Von Narkose hält der Autor Edward Albee beim Einsatz seines Seziermessers nicht viel, jeder Schnitt schmerzt, etwas betäubend wirkt nur die feine Ironie, die den Text immer wieder auflockert. Natürlich sieht unsere Zeit manches mit anderen Augen, verbale Obszönitäten schockten das Publikum der sechziger Jahre sicher eher als diesbezüglich abgebrühte Ohren von heute, aber gestrig wirken an diesem Werk nur Details, bis auf wenige Momente herrscht von Anfang bis Ende Hochspannung.

Obwohl die Hauptrollen nicht zufällig die Vornamen des ersten US-Präsidenten George Washington und seiner Gattin Martha tragen, wird hier nicht nur die amerikanische Seele zerlegt, sondern jede Gesellschaft, die an diesem Amerika Maß genommen hat, und das scheinen immer mehr zu werden.
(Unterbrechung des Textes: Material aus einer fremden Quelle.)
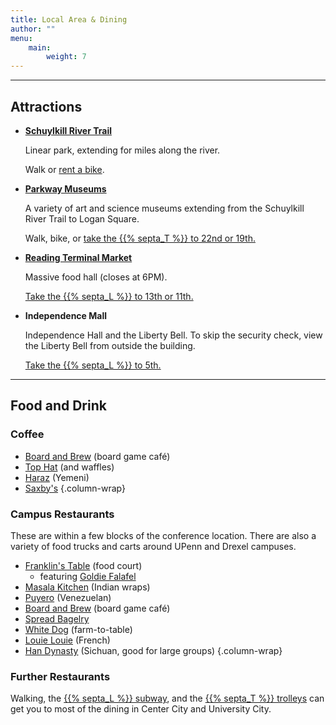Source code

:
 ```yaml
---
title: Local Area & Dining
author: ""
menu:
    main:
        weight: 7
---
```


---

## Attractions

- **[Schuylkill River Trail](https://schuylkillriver.org/map/trailhead/schuylkill-banks/)**

  Linear park, extending for miles along the river.

  Walk or [rent a bike](https://www.rideindego.com/).

- **[Parkway Museums](https://www.discoverphl.com/blog-post/discover-philadelphias-parkway-museum-district/)**

  A variety of art and science museums extending from the Schuylkill River Trail to Logan Square.

  Walk, bike, or [take the {{% septa_T %}} to 22nd or 19th.](https://www.septa.org/schedules/T?startStop=20732&endStop=20646&directionId=0&date=2025-06-06)


- **[Reading Terminal Market](https://readingterminalmarket.org/)**

  Massive food hall (closes at 6PM).
  
  [Take the {{% septa_L %}} to 13th or 11th.](https://www.septa.org/schedules/L1?startStop=2453&endStop=2456&directionId=0&date=2025-06-06)

- **Independence Mall**

  Independence Hall and the Liberty Bell.
  To skip the security check, view the Liberty Bell from outside the building.

  [Take the {{% septa_L %}} to 5th.](https://www.septa.org/schedules/L1?startStop=2453&endStop=2458&directionId=0&date=2025-06-06)

---

## Food and Drink

### Coffee

- [Board and Brew](https://www.theboardandbrew.com/) (board game café)
- [Top Hat](https://tophat-espresso.com/) (and waffles)
- [Haraz](https://harazcoffeehouse.com/) (Yemeni)
- [Saxby's](http://saxbyscoffee.com/)
{.column-wrap}

### Campus Restaurants

These are within a few blocks of the conference location.
There are also a variety of food trucks and carts around UPenn and Drexel campuses. 

- [Franklin's Table](https://www.shopsatpenn.com/franklins-table) (food court)
  - featuring [Goldie Falafel](https://goldiefalafel.com/)
- [Masala Kitchen](https://masalakitchenphilly.getbento.com/order-online-sansom-st-university-city/) (Indian wraps)
- [Puyero](https://www.puyeroflavor.com/) (Venezuelan)
- [Board and Brew](https://www.theboardandbrew.com/) (board game café)
- [Spread Bagelry](https://spreadbagelry.com/location/penn/)
- [White Dog](https://whitedog.com/) (farm-to-table)
- [Louie Louie](https://louielouie.restaurant/) (French)
- [Han Dynasty](http://www.handynasty.net/ucity/) (Sichuan, good for large groups)
{.column-wrap}

### Further Restaurants

Walking, the [{{% septa_L %}} subway](https://www.septa.org/schedules/L1), and the [{{% septa_T %}} trolleys](https://www.septa.org/schedules/T) can get you to most of the dining in Center City and University City.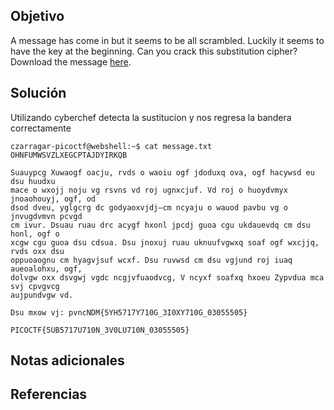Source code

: ## Objetivo

A message has come in but it seems to be all scrambled. Luckily it seems to have the key at the beginning. Can you crack this substitution cipher?Download the message [here](https://artifacts.picoctf.net/c/153/message.txt).
## Solución

Utilizando cyberchef detecta la sustitucion y nos regresa la bandera correctamente


```
czarragar-picoctf@webshell:~$ cat message.txt 
OHNFUMWSVZLXEGCPTAJDYIRKQB 

Suauypcg Xuwaogf oacju, rvds o waoiu ogf jdoduxq ova, ogf hacywsd eu dsu huudxu
mace o wxojj noju vg rsvns vd roj ugnxcjuf. Vd roj o huoydvmyx jnoaohouyj, ogf, od
dsod dveu, yglgcrg dc godyaoxvjdj—cm ncyaju o wauod pavbu vg o jnvugdvmvn pcvgd
cm ivur. Dsuau ruau drc acygf hxonl jpcdj guoa cgu ukdauevdq cm dsu honl, ogf o
xcgw cgu guoa dsu cdsua. Dsu jnoxuj ruau uknuufvgwxq soaf ogf wxcjjq, rvds oxx dsu
oppuoaognu cm hyagvjsuf wcxf. Dsu ruvwsd cm dsu vgjund roj iuaq aueoalohxu, ogf,
dolvgw oxx dsvgwj vgdc ncgjvfuaodvcg, V ncyxf soafxq hxoeu Zypvdua mca svj cpvgvcg
aujpundvgw vd.

Dsu mxow vj: pvncNDM{5YH5717Y710G_3I0XY710G_03055505}
```

```
PICOCTF{5UB5717U710N_3V0LU710N_03055505}
```


## Notas adicionales


## Referencias
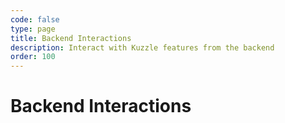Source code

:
 ```yaml
---
code: false
type: page
title: Backend Interactions
description: Interact with Kuzzle features from the backend
order: 100
---
```


# Backend Interactions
In der dichten Inszenierung von Harald Clemen auf der stimmig eingerichteten Bühne von Martin Kukulies platzen nacheinander die Lebenslügen wie Seifenblasen. Wolfgang Hübsch und Birgit Doll machen einander als Eheleute das Leben zur Hölle und streifen dabei den Himmel der Schauspielkunst. Das junge Paar, Meriam Abbas und Christoph Zadra, hält sich daneben wacker. Der Premierenjubel deutete an, daß dem Volkstheater wieder ein Volltreffer gelungen ist.